- **WHAT THE EXERCISE ASKS**
Each line starting at the one that contains "76, 84, 47, ~" and ending at the one that contains "22, NA, NA, NA, N~" must be returned exactly, and the rest of the listing is left out.
__________
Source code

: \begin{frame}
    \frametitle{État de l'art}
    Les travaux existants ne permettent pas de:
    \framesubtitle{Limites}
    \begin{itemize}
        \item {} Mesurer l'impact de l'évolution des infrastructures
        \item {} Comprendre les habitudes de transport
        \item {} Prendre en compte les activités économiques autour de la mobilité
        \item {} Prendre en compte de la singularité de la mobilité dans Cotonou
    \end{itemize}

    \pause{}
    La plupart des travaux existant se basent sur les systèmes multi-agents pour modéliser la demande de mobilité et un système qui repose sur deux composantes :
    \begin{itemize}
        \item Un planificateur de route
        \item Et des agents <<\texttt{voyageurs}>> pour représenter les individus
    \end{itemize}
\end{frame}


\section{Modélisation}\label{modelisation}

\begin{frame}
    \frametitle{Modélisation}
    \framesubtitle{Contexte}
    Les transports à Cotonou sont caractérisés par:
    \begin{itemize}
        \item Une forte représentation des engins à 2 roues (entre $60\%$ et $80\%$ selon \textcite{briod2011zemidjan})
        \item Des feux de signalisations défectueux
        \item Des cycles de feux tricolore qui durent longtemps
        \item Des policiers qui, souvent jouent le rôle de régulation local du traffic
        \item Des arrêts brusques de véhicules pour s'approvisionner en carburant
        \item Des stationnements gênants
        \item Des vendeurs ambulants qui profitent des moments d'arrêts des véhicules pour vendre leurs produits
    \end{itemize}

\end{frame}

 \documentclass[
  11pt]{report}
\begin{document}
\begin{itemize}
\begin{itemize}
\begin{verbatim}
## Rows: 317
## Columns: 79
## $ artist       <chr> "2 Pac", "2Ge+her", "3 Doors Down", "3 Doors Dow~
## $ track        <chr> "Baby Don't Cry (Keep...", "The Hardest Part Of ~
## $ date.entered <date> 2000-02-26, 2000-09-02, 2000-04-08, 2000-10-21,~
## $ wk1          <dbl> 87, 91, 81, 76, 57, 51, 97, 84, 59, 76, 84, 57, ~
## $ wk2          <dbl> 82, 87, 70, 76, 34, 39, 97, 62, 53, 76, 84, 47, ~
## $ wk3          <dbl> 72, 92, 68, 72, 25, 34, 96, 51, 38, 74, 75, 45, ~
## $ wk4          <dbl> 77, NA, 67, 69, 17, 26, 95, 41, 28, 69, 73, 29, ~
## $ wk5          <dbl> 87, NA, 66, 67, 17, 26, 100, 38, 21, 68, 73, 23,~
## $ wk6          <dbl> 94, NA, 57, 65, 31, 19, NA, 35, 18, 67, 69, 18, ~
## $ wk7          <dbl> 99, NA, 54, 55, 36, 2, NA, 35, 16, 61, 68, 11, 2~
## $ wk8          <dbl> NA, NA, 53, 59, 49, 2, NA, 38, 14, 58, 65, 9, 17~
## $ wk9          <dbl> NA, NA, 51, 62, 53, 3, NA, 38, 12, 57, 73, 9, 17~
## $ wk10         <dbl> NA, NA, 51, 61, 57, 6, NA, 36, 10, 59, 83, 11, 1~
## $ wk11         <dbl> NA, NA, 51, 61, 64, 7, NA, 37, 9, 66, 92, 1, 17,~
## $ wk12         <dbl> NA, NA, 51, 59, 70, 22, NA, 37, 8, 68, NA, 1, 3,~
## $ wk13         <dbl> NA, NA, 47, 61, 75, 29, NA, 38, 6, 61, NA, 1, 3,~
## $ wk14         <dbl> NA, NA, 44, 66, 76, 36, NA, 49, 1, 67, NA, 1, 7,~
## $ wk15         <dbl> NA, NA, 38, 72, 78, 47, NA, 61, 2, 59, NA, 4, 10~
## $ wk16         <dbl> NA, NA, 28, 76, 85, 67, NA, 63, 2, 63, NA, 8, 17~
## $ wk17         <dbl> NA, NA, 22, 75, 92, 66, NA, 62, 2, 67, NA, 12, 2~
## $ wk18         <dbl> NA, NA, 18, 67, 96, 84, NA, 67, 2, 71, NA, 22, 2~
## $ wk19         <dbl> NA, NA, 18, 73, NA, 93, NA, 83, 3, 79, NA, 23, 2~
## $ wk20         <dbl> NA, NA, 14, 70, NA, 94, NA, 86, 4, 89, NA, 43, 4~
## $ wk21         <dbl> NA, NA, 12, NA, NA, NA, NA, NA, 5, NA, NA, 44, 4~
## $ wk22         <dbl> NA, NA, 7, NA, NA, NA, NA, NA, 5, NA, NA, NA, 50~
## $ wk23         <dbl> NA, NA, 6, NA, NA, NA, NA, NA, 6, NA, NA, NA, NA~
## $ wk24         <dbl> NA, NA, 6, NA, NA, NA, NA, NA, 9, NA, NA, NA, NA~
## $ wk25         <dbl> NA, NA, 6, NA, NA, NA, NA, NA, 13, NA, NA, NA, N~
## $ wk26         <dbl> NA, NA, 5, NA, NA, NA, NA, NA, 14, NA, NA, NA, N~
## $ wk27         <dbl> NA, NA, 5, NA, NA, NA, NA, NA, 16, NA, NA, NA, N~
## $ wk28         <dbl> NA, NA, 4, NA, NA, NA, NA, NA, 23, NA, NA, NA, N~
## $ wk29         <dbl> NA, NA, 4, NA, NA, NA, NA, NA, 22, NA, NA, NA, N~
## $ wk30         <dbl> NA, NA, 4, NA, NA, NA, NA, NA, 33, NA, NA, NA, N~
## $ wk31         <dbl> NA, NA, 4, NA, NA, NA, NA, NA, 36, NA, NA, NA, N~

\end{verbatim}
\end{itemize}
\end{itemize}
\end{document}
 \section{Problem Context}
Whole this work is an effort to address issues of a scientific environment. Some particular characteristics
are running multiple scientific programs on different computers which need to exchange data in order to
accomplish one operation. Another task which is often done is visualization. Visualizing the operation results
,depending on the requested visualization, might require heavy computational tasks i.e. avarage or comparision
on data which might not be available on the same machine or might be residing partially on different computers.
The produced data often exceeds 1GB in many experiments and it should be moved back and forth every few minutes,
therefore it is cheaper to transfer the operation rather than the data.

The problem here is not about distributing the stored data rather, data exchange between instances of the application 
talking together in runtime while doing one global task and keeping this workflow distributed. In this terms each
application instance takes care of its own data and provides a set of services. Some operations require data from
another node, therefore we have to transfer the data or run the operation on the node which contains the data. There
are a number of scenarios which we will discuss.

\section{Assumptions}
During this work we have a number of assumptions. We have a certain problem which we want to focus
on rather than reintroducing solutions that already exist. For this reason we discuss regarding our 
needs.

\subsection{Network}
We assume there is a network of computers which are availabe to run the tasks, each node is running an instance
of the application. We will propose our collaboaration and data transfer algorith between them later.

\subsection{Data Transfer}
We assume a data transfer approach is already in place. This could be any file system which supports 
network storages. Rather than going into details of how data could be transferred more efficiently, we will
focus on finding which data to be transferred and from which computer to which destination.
__________
- **SOLUTION FOR THIS EXERCISE**
## $ wk2          <dbl> 82, 87, 70, 76, 34, 39, 97, 62, 53, 76, 84, 47, ~
## $ wk3          <dbl> 72, 92, 68, 72, 25, 34, 96, 51, 38, 74, 75, 45, ~
## $ wk4          <dbl> 77, NA, 67, 69, 17, 26, 95, 41, 28, 69, 73, 29, ~
## $ wk5          <dbl> 87, NA, 66, 67, 17, 26, 100, 38, 21, 68, 73, 23,~
## $ wk6          <dbl> 94, NA, 57, 65, 31, 19, NA, 35, 18, 67, 69, 18, ~
## $ wk7          <dbl> 99, NA, 54, 55, 36, 2, NA, 35, 16, 61, 68, 11, 2~
## $ wk8          <dbl> NA, NA, 53, 59, 49, 2, NA, 38, 14, 58, 65, 9, 17~
## $ wk9          <dbl> NA, NA, 51, 62, 53, 3, NA, 38, 12, 57, 73, 9, 17~
## $ wk10         <dbl> NA, NA, 51, 61, 57, 6, NA, 36, 10, 59, 83, 11, 1~
## $ wk11         <dbl> NA, NA, 51, 61, 64, 7, NA, 37, 9, 66, 92, 1, 17,~
## $ wk12         <dbl> NA, NA, 51, 59, 70, 22, NA, 37, 8, 68, NA, 1, 3,~
## $ wk13         <dbl> NA, NA, 47, 61, 75, 29, NA, 38, 6, 61, NA, 1, 3,~
## $ wk14         <dbl> NA, NA, 44, 66, 76, 36, NA, 49, 1, 67, NA, 1, 7,~
## $ wk15         <dbl> NA, NA, 38, 72, 78, 47, NA, 61, 2, 59, NA, 4, 10~
## $ wk16         <dbl> NA, NA, 28, 76, 85, 67, NA, 63, 2, 63, NA, 8, 17~
## $ wk17         <dbl> NA, NA, 22, 75, 92, 66, NA, 62, 2, 67, NA, 12, 2~
## $ wk18         <dbl> NA, NA, 18, 67, 96, 84, NA, 67, 2, 71, NA, 22, 2~
## $ wk19         <dbl> NA, NA, 18, 73, NA, 93, NA, 83, 3, 79, NA, 23, 2~
## $ wk20         <dbl> NA, NA, 14, 70, NA, 94, NA, 86, 4, 89, NA, 43, 4~
## $ wk21         <dbl> NA, NA, 12, NA, NA, NA, NA, NA, 5, NA, NA, 44, 4~
## $ wk22         <dbl> NA, NA, 7, NA, NA, NA, NA, NA, 5, NA, NA, NA, 50~
## $ wk23         <dbl> NA, NA, 6, NA, NA, NA, NA, NA, 6, NA, NA, NA, NA~
## $ wk24         <dbl> NA, NA, 6, NA, NA, NA, NA, NA, 9, NA, NA, NA, NA~
## $ wk25         <dbl> NA, NA, 6, NA, NA, NA, NA, NA, 13, NA, NA, NA, N~
## $ wk26         <dbl> NA, NA, 5, NA, NA, NA, NA, NA, 14, NA, NA, NA, N~
## $ wk27         <dbl> NA, NA, 5, NA, NA, NA, NA, NA, 16, NA, NA, NA, N~
## $ wk28         <dbl> NA, NA, 4, NA, NA, NA, NA, NA, 23, NA, NA, NA, N~
## $ wk29         <dbl> NA, NA, 4, NA, NA, NA, NA, NA, 22, NA, NA, NA, N~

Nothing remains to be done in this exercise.